▶ [THE PROBLEM]
Only the lines from the first line of the records through the line containing "她正在逃离什么东西——？" belong in the answer. Copy them exactly.

Records from a data source
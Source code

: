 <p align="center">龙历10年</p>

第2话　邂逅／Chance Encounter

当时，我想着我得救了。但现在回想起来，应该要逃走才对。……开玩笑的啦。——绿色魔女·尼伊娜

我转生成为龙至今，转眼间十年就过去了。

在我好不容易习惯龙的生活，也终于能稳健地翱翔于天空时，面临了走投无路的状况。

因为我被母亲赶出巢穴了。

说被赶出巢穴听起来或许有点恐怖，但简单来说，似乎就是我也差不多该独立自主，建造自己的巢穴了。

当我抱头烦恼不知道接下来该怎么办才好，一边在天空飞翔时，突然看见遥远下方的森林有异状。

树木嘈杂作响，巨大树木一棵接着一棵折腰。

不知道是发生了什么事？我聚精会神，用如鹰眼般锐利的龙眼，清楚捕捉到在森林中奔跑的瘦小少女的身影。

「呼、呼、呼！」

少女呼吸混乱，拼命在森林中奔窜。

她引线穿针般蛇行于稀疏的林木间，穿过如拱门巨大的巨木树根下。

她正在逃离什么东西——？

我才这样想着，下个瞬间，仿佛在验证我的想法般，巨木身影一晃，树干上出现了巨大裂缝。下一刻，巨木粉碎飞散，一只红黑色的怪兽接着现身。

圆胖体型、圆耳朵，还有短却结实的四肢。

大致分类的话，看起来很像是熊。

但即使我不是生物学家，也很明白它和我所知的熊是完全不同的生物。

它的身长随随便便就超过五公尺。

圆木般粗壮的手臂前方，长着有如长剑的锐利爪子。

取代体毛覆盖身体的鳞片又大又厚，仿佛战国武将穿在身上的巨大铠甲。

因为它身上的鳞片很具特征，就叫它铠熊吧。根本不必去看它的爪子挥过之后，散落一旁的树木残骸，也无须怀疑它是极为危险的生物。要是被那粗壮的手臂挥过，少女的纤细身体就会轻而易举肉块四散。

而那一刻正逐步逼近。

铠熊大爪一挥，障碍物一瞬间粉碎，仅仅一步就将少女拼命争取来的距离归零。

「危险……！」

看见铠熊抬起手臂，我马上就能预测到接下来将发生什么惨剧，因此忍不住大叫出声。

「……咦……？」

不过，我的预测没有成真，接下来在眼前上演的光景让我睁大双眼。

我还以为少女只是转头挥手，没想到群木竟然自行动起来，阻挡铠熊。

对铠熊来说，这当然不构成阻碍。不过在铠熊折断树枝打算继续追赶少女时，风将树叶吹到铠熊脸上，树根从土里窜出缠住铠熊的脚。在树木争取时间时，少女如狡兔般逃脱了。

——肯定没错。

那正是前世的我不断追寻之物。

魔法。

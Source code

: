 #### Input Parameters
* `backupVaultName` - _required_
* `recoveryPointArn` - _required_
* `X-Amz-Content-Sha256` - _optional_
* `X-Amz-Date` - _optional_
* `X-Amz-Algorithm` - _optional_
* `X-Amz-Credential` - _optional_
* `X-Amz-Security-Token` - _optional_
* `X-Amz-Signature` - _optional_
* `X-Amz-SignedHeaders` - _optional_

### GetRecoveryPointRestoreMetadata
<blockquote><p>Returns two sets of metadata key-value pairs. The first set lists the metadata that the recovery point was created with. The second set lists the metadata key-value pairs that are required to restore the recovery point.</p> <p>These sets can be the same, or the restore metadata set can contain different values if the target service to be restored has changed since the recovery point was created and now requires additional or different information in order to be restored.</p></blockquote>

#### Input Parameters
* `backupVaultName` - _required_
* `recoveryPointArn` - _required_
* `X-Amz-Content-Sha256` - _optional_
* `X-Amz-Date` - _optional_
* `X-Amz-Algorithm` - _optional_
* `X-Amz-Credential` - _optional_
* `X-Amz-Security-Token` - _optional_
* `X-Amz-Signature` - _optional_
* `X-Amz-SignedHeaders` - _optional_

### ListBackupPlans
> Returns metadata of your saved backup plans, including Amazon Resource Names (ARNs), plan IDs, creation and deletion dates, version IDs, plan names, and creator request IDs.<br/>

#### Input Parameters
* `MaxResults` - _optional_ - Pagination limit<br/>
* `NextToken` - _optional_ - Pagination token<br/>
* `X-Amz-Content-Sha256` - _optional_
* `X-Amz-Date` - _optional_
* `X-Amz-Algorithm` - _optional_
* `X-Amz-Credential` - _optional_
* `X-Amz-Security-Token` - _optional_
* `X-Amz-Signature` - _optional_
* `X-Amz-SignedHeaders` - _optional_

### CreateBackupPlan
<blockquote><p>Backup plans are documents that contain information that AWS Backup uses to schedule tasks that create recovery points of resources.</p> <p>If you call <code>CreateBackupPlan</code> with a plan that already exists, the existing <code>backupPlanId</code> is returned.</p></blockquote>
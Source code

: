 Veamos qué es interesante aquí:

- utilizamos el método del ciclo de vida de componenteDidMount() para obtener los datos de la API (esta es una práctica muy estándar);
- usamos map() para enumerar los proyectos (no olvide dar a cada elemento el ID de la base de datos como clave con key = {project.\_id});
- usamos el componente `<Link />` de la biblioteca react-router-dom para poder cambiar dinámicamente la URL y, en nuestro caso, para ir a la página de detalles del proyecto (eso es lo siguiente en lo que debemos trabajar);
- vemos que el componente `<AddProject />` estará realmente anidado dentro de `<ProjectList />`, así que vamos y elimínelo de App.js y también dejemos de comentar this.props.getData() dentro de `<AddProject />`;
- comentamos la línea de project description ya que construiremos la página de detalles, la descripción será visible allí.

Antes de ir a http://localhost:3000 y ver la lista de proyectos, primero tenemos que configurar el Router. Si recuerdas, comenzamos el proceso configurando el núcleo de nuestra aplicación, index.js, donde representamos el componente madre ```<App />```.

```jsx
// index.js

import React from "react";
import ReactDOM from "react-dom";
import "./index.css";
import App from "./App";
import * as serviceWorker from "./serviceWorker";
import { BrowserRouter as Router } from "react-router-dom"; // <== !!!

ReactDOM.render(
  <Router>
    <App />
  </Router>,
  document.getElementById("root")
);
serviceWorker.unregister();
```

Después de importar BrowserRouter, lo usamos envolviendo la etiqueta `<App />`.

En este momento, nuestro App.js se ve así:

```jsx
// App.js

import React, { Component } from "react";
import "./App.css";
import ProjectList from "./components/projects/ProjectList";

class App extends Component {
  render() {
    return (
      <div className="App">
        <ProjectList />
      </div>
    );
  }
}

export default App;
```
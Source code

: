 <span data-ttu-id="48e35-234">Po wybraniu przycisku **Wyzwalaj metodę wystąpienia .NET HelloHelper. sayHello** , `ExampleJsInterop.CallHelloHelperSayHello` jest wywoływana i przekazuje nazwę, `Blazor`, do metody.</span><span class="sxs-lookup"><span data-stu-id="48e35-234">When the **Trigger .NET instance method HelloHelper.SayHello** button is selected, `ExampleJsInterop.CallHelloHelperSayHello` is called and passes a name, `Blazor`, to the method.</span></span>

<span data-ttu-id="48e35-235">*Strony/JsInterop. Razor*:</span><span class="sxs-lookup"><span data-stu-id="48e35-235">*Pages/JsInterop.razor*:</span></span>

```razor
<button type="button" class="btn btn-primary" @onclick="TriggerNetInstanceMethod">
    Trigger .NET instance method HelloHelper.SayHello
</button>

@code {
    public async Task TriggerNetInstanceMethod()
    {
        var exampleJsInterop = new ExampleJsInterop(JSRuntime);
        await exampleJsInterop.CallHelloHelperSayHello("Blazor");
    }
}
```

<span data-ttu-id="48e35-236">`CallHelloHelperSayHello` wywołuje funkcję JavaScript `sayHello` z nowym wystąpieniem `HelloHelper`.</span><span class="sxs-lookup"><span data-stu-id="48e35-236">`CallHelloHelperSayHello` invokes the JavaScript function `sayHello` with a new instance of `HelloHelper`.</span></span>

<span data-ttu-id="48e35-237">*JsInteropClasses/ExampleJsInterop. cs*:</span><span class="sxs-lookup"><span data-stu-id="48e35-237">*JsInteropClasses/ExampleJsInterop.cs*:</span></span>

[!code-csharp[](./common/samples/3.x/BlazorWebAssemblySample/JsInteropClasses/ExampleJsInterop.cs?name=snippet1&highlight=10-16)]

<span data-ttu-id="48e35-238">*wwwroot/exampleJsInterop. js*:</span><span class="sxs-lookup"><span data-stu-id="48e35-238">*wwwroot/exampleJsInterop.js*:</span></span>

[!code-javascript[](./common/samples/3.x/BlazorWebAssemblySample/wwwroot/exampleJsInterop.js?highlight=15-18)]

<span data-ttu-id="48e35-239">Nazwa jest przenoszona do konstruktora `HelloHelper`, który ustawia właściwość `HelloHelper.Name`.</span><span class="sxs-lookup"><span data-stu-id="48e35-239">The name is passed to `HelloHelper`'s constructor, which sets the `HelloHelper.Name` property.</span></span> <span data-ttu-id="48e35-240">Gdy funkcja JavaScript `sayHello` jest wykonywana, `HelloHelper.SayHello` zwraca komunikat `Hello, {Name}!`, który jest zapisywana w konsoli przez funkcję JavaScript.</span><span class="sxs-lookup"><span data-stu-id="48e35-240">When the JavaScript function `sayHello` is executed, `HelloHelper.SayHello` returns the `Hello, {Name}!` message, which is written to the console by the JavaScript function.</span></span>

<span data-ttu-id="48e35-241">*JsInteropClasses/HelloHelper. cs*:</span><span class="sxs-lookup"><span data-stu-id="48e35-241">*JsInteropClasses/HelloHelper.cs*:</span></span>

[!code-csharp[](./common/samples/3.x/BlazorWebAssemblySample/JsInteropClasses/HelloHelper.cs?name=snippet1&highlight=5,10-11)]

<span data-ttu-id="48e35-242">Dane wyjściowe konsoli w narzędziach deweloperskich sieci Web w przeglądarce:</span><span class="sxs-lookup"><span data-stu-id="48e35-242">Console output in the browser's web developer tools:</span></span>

▶ [RESPONSE TO THE EXERCISE]
Source code

: <p align="center">龙历10年</p>

第2话　邂逅／Chance Encounter

当时，我想着我得救了。但现在回想起来，应该要逃走才对。……开玩笑的啦。——绿色魔女·尼伊娜

我转生成为龙至今，转眼间十年就过去了。

在我好不容易习惯龙的生活，也终于能稳健地翱翔于天空时，面临了走投无路的状况。

因为我被母亲赶出巢穴了。

说被赶出巢穴听起来或许有点恐怖，但简单来说，似乎就是我也差不多该独立自主，建造自己的巢穴了。

当我抱头烦恼不知道接下来该怎么办才好，一边在天空飞翔时，突然看见遥远下方的森林有异状。

树木嘈杂作响，巨大树木一棵接着一棵折腰。

不知道是发生了什么事？我聚精会神，用如鹰眼般锐利的龙眼，清楚捕捉到在森林中奔跑的瘦小少女的身影。

「呼、呼、呼！」

少女呼吸混乱，拼命在森林中奔窜。

她引线穿针般蛇行于稀疏的林木间，穿过如拱门巨大的巨木树根下。

她正在逃离什么东西——？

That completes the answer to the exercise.